Source records:
▼
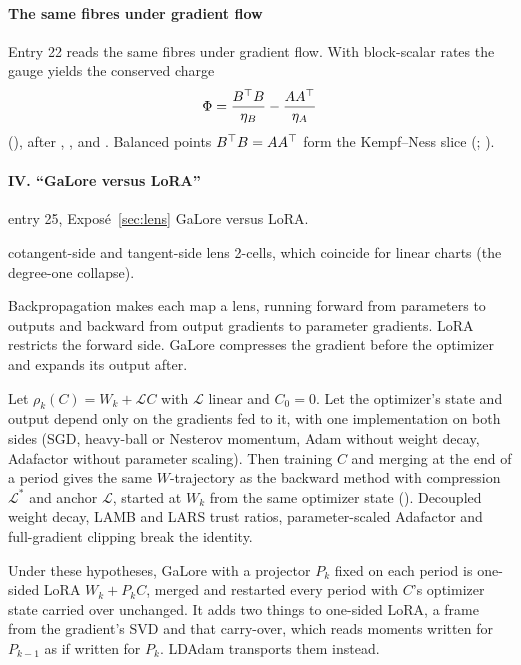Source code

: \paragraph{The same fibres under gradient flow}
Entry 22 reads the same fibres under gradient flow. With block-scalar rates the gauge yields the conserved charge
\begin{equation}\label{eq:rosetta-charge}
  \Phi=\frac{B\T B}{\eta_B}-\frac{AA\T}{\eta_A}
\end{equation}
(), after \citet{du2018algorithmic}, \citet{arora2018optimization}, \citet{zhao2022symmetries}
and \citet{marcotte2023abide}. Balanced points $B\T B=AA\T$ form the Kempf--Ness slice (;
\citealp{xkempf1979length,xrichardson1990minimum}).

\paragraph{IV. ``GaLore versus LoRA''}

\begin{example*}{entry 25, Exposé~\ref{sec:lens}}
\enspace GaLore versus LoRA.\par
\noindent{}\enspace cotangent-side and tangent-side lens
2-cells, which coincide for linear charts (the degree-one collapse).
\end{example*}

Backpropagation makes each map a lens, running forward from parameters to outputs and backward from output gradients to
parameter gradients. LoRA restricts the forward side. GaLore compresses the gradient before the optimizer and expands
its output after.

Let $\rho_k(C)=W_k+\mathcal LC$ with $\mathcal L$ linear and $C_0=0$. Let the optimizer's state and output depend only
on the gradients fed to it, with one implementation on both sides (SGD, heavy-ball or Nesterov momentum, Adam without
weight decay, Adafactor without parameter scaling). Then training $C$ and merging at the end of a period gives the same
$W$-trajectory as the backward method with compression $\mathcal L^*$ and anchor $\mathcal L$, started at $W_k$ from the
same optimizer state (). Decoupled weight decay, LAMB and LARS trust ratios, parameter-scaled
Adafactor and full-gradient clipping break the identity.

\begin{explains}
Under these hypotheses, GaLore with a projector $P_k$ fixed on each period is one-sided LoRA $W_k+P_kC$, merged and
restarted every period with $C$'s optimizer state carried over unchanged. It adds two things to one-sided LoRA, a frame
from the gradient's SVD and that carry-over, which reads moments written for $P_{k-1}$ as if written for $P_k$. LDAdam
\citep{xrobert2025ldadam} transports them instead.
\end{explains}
▲
▼
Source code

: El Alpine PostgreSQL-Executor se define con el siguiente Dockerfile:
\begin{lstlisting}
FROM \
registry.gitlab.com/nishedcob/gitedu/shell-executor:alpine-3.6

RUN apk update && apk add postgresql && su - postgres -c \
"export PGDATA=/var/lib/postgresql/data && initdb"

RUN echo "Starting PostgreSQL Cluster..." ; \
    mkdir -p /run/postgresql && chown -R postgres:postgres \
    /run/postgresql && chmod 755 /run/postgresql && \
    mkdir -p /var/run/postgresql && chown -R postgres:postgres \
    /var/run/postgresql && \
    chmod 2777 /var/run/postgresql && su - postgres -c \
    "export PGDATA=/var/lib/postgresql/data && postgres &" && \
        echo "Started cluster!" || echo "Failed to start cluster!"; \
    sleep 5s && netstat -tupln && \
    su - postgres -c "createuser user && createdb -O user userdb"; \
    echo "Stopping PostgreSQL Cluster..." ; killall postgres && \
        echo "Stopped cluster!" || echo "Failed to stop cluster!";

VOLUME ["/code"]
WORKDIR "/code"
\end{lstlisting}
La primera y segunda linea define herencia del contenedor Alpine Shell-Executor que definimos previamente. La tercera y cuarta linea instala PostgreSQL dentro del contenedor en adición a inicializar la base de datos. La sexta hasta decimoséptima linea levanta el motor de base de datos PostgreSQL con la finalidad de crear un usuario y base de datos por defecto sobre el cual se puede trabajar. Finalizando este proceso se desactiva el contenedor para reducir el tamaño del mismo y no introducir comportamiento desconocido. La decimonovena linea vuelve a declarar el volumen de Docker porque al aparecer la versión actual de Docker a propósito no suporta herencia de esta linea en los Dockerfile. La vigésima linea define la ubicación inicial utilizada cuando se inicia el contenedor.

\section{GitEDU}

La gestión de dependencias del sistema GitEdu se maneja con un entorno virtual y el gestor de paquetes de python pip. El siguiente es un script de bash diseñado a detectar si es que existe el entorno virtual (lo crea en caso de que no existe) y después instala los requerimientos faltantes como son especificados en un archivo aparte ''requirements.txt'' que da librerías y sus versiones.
▲
◆ Your task
Pull every line containing "optimizer" from the entries above and copy it.

◆ Answer
parameter gradients. LoRA restricts the forward side. GaLore compresses the gradient before the optimizer and expands
Let $\rho_k(C)=W_k+\mathcal LC$ with $\mathcal L$ linear and $C_0=0$. Let the optimizer's state and output depend only
same optimizer state (). Decoupled weight decay, LAMB and LARS trust ratios, parameter-scaled
restarted every period with $C$'s optimizer state carried over unchanged. It adds two things to one-sided LoRA, a frame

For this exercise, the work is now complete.